§ **EXERCISE PROMPT**:
Return each line of the entries that holds the string "Progress".

§ **EXERCISE INPUT**:
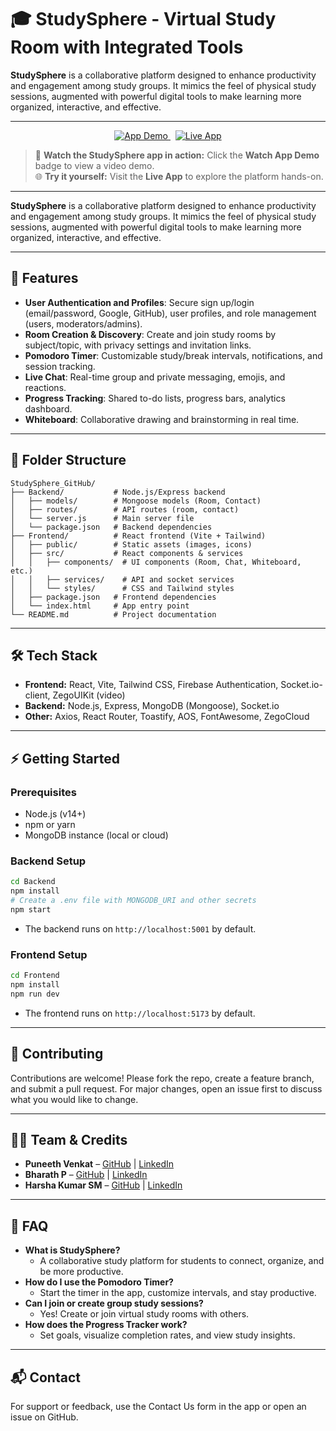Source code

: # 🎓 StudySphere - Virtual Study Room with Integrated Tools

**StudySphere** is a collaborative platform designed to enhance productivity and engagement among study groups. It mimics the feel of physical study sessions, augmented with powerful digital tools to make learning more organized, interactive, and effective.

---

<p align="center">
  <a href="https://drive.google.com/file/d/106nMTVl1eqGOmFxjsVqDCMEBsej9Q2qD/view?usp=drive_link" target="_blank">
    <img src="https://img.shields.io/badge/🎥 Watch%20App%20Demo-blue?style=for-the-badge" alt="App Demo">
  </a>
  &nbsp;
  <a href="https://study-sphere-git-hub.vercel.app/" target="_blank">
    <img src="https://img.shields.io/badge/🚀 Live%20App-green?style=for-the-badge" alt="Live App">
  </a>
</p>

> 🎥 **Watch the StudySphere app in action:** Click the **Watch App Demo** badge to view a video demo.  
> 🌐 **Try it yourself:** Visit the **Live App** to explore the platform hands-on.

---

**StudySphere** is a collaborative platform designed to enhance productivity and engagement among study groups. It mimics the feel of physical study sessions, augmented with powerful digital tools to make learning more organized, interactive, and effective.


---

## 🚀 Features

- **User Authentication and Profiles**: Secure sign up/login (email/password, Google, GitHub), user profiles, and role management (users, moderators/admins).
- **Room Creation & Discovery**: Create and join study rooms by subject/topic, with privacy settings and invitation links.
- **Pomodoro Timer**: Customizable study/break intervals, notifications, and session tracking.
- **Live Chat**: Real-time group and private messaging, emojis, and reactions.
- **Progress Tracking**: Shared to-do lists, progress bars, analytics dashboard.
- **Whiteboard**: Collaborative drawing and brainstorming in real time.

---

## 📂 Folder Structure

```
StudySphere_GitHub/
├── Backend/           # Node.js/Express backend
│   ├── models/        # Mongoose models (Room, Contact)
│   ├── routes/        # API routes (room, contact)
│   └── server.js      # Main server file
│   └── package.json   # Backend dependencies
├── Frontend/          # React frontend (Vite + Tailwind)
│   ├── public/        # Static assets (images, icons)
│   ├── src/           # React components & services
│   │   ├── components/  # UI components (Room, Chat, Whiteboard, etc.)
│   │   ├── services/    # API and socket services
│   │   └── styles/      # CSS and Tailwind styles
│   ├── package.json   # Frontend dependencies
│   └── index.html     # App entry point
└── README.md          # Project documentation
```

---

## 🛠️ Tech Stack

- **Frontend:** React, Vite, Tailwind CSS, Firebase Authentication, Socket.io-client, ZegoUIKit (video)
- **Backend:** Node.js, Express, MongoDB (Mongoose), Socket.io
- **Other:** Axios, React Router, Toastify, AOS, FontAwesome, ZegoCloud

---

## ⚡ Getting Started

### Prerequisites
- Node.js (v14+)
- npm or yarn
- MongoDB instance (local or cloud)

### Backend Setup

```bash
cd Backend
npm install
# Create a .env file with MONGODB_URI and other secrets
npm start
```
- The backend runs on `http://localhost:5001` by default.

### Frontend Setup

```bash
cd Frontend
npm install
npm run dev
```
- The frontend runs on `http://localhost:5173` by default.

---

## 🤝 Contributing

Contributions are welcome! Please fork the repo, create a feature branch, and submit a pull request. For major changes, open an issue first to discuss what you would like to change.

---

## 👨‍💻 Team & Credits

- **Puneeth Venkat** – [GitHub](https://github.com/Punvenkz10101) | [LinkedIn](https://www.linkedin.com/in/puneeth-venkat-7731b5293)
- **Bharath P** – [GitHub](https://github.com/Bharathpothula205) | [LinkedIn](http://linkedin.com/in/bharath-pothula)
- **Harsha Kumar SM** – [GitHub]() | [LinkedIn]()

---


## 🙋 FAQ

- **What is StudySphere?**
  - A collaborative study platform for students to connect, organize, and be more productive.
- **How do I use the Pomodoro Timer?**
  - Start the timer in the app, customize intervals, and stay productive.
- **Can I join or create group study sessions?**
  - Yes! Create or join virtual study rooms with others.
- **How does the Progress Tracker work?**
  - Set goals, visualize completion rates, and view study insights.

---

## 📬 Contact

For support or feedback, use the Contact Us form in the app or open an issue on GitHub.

§ **FINAL ANSWER**:
- **Progress Tracking**: Shared to-do lists, progress bars, analytics dashboard.
- **How does the Progress Tracker work?**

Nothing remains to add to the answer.